── Information supplied ──

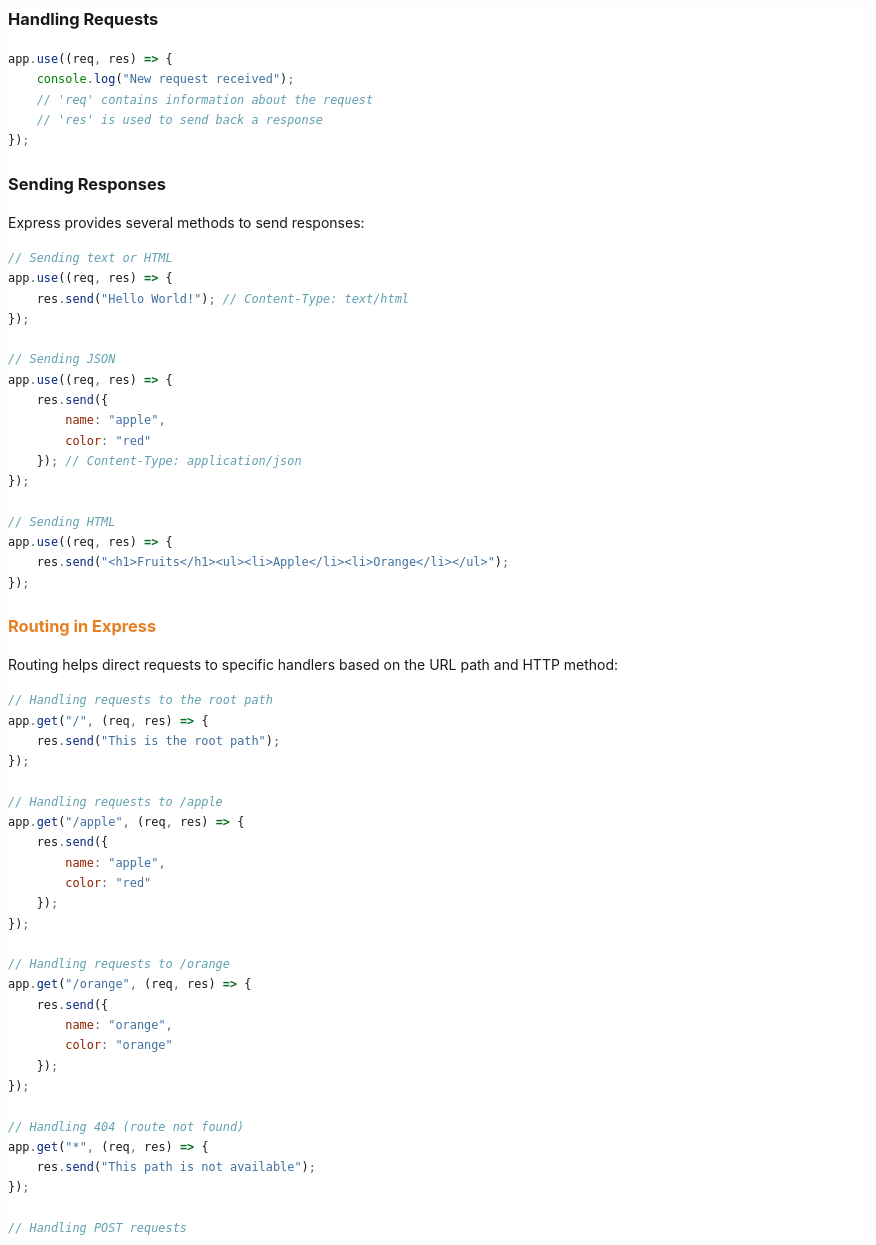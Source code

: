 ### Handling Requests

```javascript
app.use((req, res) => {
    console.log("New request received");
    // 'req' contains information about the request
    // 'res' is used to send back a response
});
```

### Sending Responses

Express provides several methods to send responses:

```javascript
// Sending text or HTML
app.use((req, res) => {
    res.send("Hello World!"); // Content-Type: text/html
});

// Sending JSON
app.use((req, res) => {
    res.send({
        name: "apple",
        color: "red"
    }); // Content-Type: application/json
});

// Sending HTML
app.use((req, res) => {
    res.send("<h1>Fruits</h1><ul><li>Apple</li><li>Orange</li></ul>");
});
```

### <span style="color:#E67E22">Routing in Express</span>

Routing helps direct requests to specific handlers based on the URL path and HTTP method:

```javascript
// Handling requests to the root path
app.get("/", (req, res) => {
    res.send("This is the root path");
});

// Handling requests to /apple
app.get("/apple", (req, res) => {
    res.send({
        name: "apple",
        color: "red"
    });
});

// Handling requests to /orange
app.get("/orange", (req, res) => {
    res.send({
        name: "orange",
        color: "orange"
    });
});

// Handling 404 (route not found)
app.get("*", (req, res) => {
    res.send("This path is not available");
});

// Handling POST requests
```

───

> _What you need to do_
From the first record above to the last, output each one exactly and omit the pictures.

> _Written answer_
Source code

: ### Handling Requests

```javascript
app.use((req, res) => {
    console.log("New request received");
    // 'req' contains information about the request
    // 'res' is used to send back a response
});
```

### Sending Responses

Express provides several methods to send responses:

```javascript
// Sending text or HTML
app.use((req, res) => {
    res.send("Hello World!"); // Content-Type: text/html
});

// Sending JSON
app.use((req, res) => {
    res.send({
        name: "apple",
        color: "red"
    }); // Content-Type: application/json
});

// Sending HTML
app.use((req, res) => {
    res.send("<h1>Fruits</h1><ul><li>Apple</li><li>Orange</li></ul>");
});
```

### <span style="color:#E67E22">Routing in Express</span>

Routing helps direct requests to specific handlers based on the URL path and HTTP method:

```javascript
// Handling requests to the root path
app.get("/", (req, res) => {
    res.send("This is the root path");
});

// Handling requests to /apple
app.get("/apple", (req, res) => {
    res.send({
        name: "apple",
        color: "red"
    });
});

// Handling requests to /orange
app.get("/orange", (req, res) => {
    res.send({
        name: "orange",
        color: "orange"
    });
});

// Handling 404 (route not found)
app.get("*", (req, res) => {
    res.send("This path is not available");
});

// Handling POST requests
```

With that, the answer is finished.